## WHAT THE EXERCISE ASKS
When you find the word "href" in a line of the entries, please copy the whole line.
══════════════════════════════
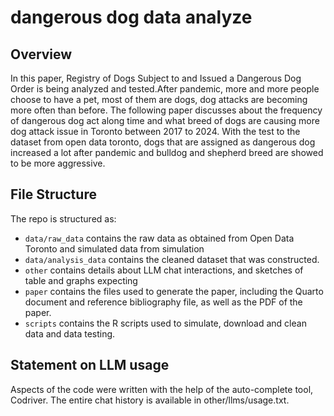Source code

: # dangerous dog data analyze

## Overview

In this paper, Registry of Dogs Subject to and Issued a Dangerous Dog Order is being analyzed and tested.After pandemic, more and more people choose to have a pet, most of them are dogs, dog attacks are becoming more often than before. The following paper discusses about the frequency of dangerous dog act along time and what breed of dogs are causing more dog attack issue in Toronto between 2017 to 2024. With the test to the dataset from open data toronto, dogs that are assigned as dangerous dog increased a lot after pandemic and bulldog and shepherd breed are showed to be more aggressive.


## File Structure

The repo is structured as:

-   `data/raw_data` contains the raw data as obtained from Open Data Toronto and simulated data from simulation
-   `data/analysis_data` contains the cleaned dataset that was constructed.
-   `other` contains details about LLM chat interactions, and sketches of table and graphs expecting
-   `paper` contains the files used to generate the paper, including the Quarto document and reference bibliography file, as well as the PDF of the paper. 
-   `scripts` contains the R scripts used to simulate, download and clean data and data testing.


## Statement on LLM usage

Aspects of the code were written with the help of the auto-complete tool, Codriver. The entire chat history is available in other/llms/usage.txt.
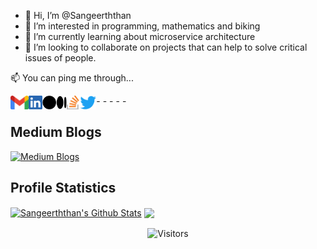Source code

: - 👋 Hi, I’m @Sangeerththan
- 👀 I’m interested in programming, mathematics and biking
- 🌱 I’m currently learning about microservice architecture
- 💞️ I’m looking to collaborate on projects that can help to solve critical issues of people.

<p  align="left"> 📫 You can ping me through... </p>

-[<img align="left" alt="Sangeerththan" height="22px" src="./icons/Gmail.png" />](mailto:sangeerththan.15@cse.mrt.ac.lk)
-[<img align="left" alt="Sangeerththan" height="22px" src="./icons/LinkedIn.png" />](https://www.linkedin.com/in/sangeerththanbalachandran/)
-[<img align="left" alt="Sangeerththan" height="22px" src="./icons/Medium.png" />](https://www.linkedin.com/in/sangeerththanbalachandran/)
-[<img align="left" alt="Sangeerththan" height="22px" src="./icons/StackOverflow.png" />](https://stackoverflow.com/users/9538584/sangeerththan-b)
-[<img align="left" alt="Sangeerththan" height="22px" src="./icons/Twitter.png" />](https://twitter.com/sangeerth20)

## Medium Blogs
[![Medium Blogs](https://github-readme-medium-card-119xojrqa-sangeerththan.vercel.app/getMediumBlogs?username=sangeerththanbalachandran&type=vertical&limit=7)](https://medium.com/@sangeerththanbalachandran)

## Profile Statistics

<a href="https://github-readme-stats.vercel.app/api?username=Sangeerththan&show_icons=true&hide_border=true&count_private=true&include_all_commits=true&theme=radical">
<img align="center" alt="Sangeerththan's Github Stats" src="https://github-readme-stats.vercel.app/api?username=Sangeerththan&show_icons=true&hide_border=true&count_private=true&include_all_commits=true&theme=radical" /></a>


<a href="https://github-readme-stats.vercel.app/api/top-langs/?username=Sangeerththan&langs_count=10&layout=compact&theme=radical">
  <img align="center" src="https://github-readme-stats.vercel.app/api/top-langs/?username=Sangeerththan&langs_count=10&layout=compact&theme=radical" />
</a>

<p align=center>                           
  <img align=center  src="https://visitor-badge.laobi.icu/badge?page_id=sangeerththan" alt="Visitors">                     
</p>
══════════════════════════════
## THE COMPLETED TASK
<a href="https://github-readme-stats.vercel.app/api?username=Sangeerththan&show_icons=true&hide_border=true&count_private=true&include_all_commits=true&theme=radical">
<a href="https://github-readme-stats.vercel.app/api/top-langs/?username=Sangeerththan&langs_count=10&layout=compact&theme=radical">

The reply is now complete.